Mini-biografías
El 18 de enero de 1867 nacía en Metapa, a 80 kilómetros al norte de Managua, Félix Rubén García, destinado a convertirse, con el nombre Rubén Darío, en el más grande poeta del siglo y, probablemente, el peor leído. En 1888 publica Azul, el libro que inaugura el modernismo y lo transforma rápidamente en algo que no existía antes que él: una celebridad literaria. El domingo 13 de agosto de 1893 Darío desembarca en Buenos Aires -ciudad en la que vivirá durante cinco años- como cónsul general de Colombia. En 1896 publica Los raros y Prosas profanas, es decir: inventa la literatura americana. Después, todavía, Cantos de vida y esperanza, en cuyo prólogo Dario ironiza: "En cuanto al verso libre moderno (....), ¿no es verdaderamente singular que en esta tierra de Quevedos y Góngoras los únicos innovadores del instrumento lírico, los únicos libertadores del ritmo hayan sido los poetas del Madrid cómico y los libretistas del género chico?". Y señala: "Hago esta advertencia porque la forma es lo que primeramente toca a las muchedumbres". Darío está viendo algo fundamental de la cultura de masas en formación y define tanto una relación con el público como un modelo de escritor-estrella. "Yo no soy un poeta para las muchedumbres -continúa Darío- pero sé que indefectiblemente tengo que ir a ellas". Muchos críticos han leído, en esta afirmación, algo que se ha denominado "terror letrado" y que coincidiría con el pánico de los intelectuales ante el advenimiento de la cultura de masas (la cultura del vodevil y del sainete). Es exactamente lo contrario de lo que Darío quería decir y hacer: fundar una poesía continental, modificar la relación entre literatura y cultura, reprogramar la memoria colectiva, usar la celebridad para desarrollar un programa poético radical. A Darío le interesa, sobre todo, ser leído por las muchedumbres para crear una demanda (estrategia que luego la vanguardia usará para dividir al público).

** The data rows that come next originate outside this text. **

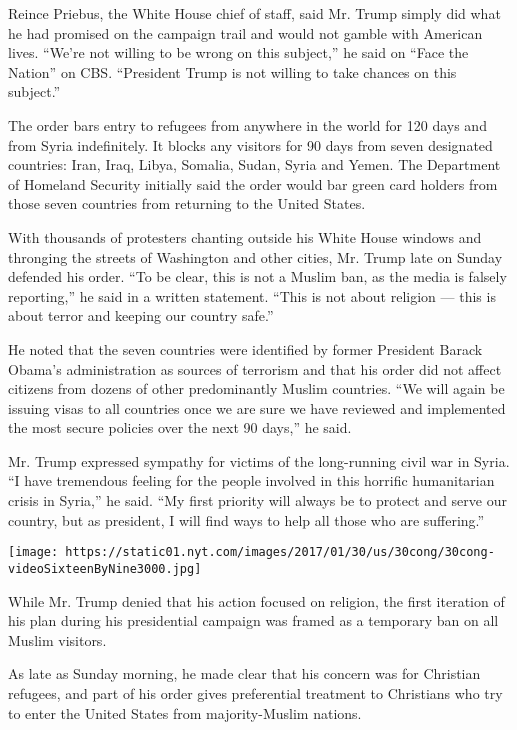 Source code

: Reince Priebus, the White House chief of staff, said Mr. Trump simply
did what he had promised on the campaign trail and would not gamble with
American lives. ``We're not willing to be wrong on this subject,'' he
said on ``Face the Nation'' on CBS. ``President Trump is not willing to
take chances on this subject.''

The order bars entry to refugees from anywhere in the world for 120 days
and from Syria indefinitely. It blocks any visitors for 90 days from
seven designated countries: Iran, Iraq, Libya, Somalia, Sudan, Syria and
Yemen. The Department of Homeland Security initially said the order
would bar green card holders from those seven countries from returning
to the United States.

With thousands of protesters chanting outside his White House windows
and thronging the streets of Washington and other cities, Mr. Trump late
on Sunday defended his order. ``To be clear, this is not a Muslim ban,
as the media is falsely reporting,'' he said in a written statement.
``This is not about religion --- this is about terror and keeping our
country safe.''

He noted that the seven countries were identified by former President
Barack Obama's administration as sources of terrorism and that his order
did not affect citizens from dozens of other predominantly Muslim
countries. ``We will again be issuing visas to all countries once we are
sure we have reviewed and implemented the most secure policies over the
next 90 days,'' he said.

Mr. Trump expressed sympathy for victims of the long-running civil war
in Syria. ``I have tremendous feeling for the people involved in this
horrific humanitarian crisis in Syria,'' he said. ``My first priority
will always be to protect and serve our country, but as president, I
will find ways to help all those who are suffering.''

\texttt{[image: https://static01.nyt.com/images/2017/01/30/us/30cong/30cong-videoSixteenByNine3000.jpg]}

While Mr. Trump denied that his action focused on religion, the first
iteration of his plan during his presidential campaign was framed as a
temporary ban on all Muslim visitors.

As late as Sunday morning, he made clear that his concern was for
Christian refugees, and part of his order gives preferential treatment
to Christians who try to enter the United States from majority-Muslim
nations.

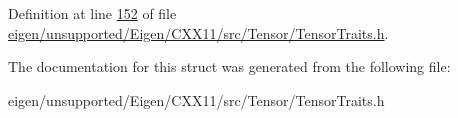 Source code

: Definition at line \hyperlink{eigen_2unsupported_2_eigen_2_c_x_x11_2src_2_tensor_2_tensor_traits_8h_source_l00152}{152} of file \hyperlink{eigen_2unsupported_2_eigen_2_c_x_x11_2src_2_tensor_2_tensor_traits_8h_source}{eigen/unsupported/\+Eigen/\+C\+X\+X11/src/\+Tensor/\+Tensor\+Traits.\+h}.



The documentation for this struct was generated from the following file\+:\begin{DoxyCompactItemize}
\item 
eigen/unsupported/\+Eigen/\+C\+X\+X11/src/\+Tensor/\+Tensor\+Traits.\+h\end{DoxyCompactItemize}
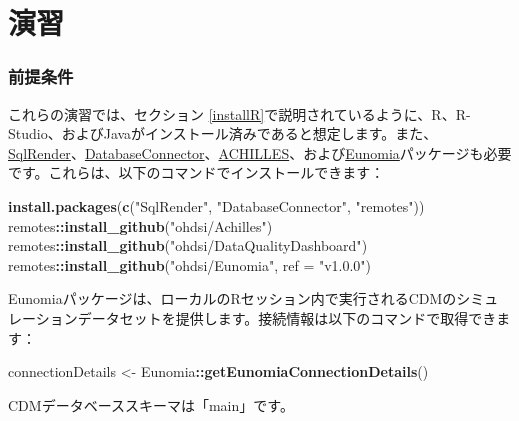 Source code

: \documentclass[
  11pt]{book}
\newenvironment{Shaded}{\begin{snugshade}}{\end{snugshade}}
\newcommand{\AttributeTok}[1]{\textcolor[rgb]{0.13,0.29,0.53}{#1}}
\newcommand{\FunctionTok}[1]{\textcolor[rgb]{0.13,0.29,0.53}{\textbf{#1}}}
\newcommand{\NormalTok}[1]{#1}
\newcommand{\OtherTok}[1]{\textcolor[rgb]{0.56,0.35,0.01}{#1}}
\newcommand{\SpecialCharTok}[1]{\textcolor[rgb]{0.81,0.36,0.00}{\textbf{#1}}}
\newcommand{\StringTok}[1]{\textcolor[rgb]{0.31,0.60,0.02}{#1}}
\theoremstyle{definition}
\theoremstyle{definition}
\theoremstyle{definition}
\theoremstyle{definition}
\theoremstyle{remark}
\begin{document}
\section{演習}\label{ux6f14ux7fd2-9}

\subsubsection*{前提条件}\label{ux524dux63d0ux6761ux4ef6-9}

これらの演習では、セクション \ref{installR}で説明されているように、R、R-Studio、およびJavaがインストール済みであると想定します。また、\href{https://ohdsi.github.io/SqlRender/}{SqlRender}、\href{https://ohdsi.github.io/DatabaseConnector/}{DatabaseConnector}、\href{https://github.com/OHDSI/Achilles}{ACHILLES}、および\href{https://ohdsi.github.io/Eunomia/}{Eunomia}パッケージも必要です。これらは、以下のコマンドでインストールできます：

\begin{Shaded}
\begin{Highlighting}[]
\FunctionTok{install.packages}\NormalTok{(}\FunctionTok{c}\NormalTok{(}\StringTok{"SqlRender"}\NormalTok{, }\StringTok{"DatabaseConnector"}\NormalTok{, }\StringTok{"remotes"}\NormalTok{))}
\NormalTok{remotes}\SpecialCharTok{::}\FunctionTok{install\_github}\NormalTok{(}\StringTok{"ohdsi/Achilles"}\NormalTok{)}
\NormalTok{remotes}\SpecialCharTok{::}\FunctionTok{install\_github}\NormalTok{(}\StringTok{"ohdsi/DataQualityDashboard"}\NormalTok{)}
\NormalTok{remotes}\SpecialCharTok{::}\FunctionTok{install\_github}\NormalTok{(}\StringTok{"ohdsi/Eunomia"}\NormalTok{, }\AttributeTok{ref =} \StringTok{"v1.0.0"}\NormalTok{)}
\end{Highlighting}
\end{Shaded}

Eunomiaパッケージは、ローカルのRセッション内で実行されるCDMのシミュレーションデータセットを提供します。接続情報は以下のコマンドで取得できます：

\begin{Shaded}
\begin{Highlighting}[]
\NormalTok{connectionDetails }\OtherTok{\textless{}{-}}\NormalTok{ Eunomia}\SpecialCharTok{::}\FunctionTok{getEunomiaConnectionDetails}\NormalTok{()}
\end{Highlighting}
\end{Shaded}

CDMデータベーススキーマは「main」です。
\end{document}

Quince años antes del nacimiento de Darío, Flaubert había escrito en una carta: "Lo que me parece hermoso; lo que querría escribir, es un libro sobre nada; un libro sin ligadura exterior, que se mantuviera sólo por la fuerza interna del estilo, como se mantiene en el aire la Tierra sin estar sostenida; un libro casi sin tema o en el cual el tema fuera poco menos que invisible, si esto puede ser. Las obras más hermosas son las que tienen menos materia; (...) Creo que el porvenir del arte está en esa orientación". Es un manifiesto de l'art pour l'art, que dominará las imaginaciones europeas de fin de siglo. Ni Madame Bovary (la novela que por entonces escribía Flaubert), ni Salambó (varios de cuyos pasajes pueden leerse como guiones de Arma mortal o de Indiana Jones) cumplen bien el proyecto de l'art pour l'art. Es Rubén Darío quien lleva la literatura a uno de sus límites, precisamente al inventar esa poesía perfecta y vacía de todo contenido, apta para las maestras y, por lo tanto, para la formación del público americano. Darío triunfa precisamente porque lleva la nada hacia ese punto de perfección que ni Baudelaire ni Mallarmé pudieron conseguir. Darío dice: yo no soy para las masas pero es en relación con las masas que mi poesía puede existir y escribe "Sonatina":
"¡Oh, quién fuera hipsipila que dejó la crisálida!
(La princesa está triste. La princesa está pálida.
¡Oh visión adorada de oro, rosa y marfil!
¡Quién volara a la tierra donde un príncipe existe
(La princesa está pálida. La princesa está triste.)
más brillante que el alba, más hermoso que Abril!"
En esos dos paréntesis está todo el arte del siglo. Despúes de esto, ¿qué se podía hacer? Más allá de esa nada, la literatura desaparece. Empieza la cultura de masas, la estética publicitaria (o el criollismo reaccionario de Martín Fierro, la poesía concreta brasileña y las grandes películas de Andy Warhol). Darío, consumido, pobre y mal leído, murió el 6 de febrero de 1916. D. L.